- [LISTED ENTRIES]:

○ ○ ○ ○ ○

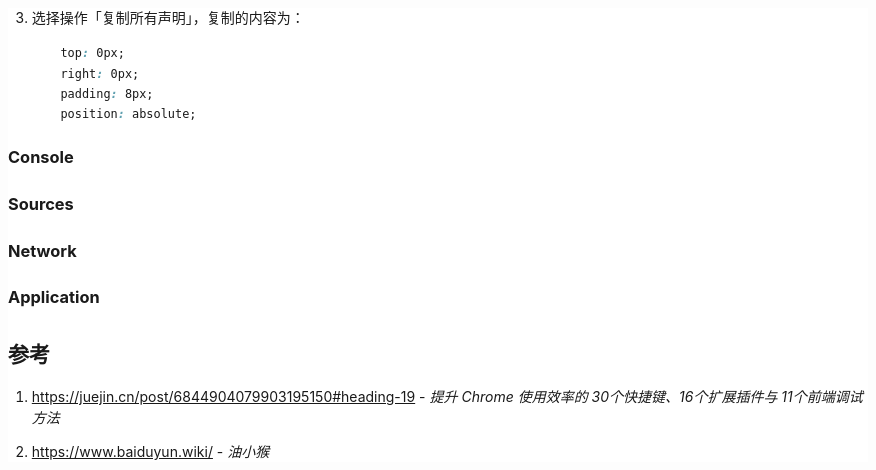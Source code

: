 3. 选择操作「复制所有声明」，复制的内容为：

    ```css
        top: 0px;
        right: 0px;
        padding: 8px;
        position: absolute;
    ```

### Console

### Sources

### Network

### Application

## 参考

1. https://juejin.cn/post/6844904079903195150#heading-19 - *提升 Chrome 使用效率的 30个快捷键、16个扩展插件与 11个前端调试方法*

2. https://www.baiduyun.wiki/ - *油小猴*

○ ○ ○ ○ ○

- [ASSIGNMENT]: Your task is to repeat the records exactly. Images do not belong in the copy.

- [RESULT BELOW]:
Source code

: 3. 选择操作「复制所有声明」，复制的内容为：

    ```css
        top: 0px;
        right: 0px;
        padding: 8px;
        position: absolute;
    ```

### Console

### Sources

### Network

### Application

## 参考

1. https://juejin.cn/post/6844904079903195150#heading-19 - *提升 Chrome 使用效率的 30个快捷键、16个扩展插件与 11个前端调试方法*

2. https://www.baiduyun.wiki/ - *油小猴*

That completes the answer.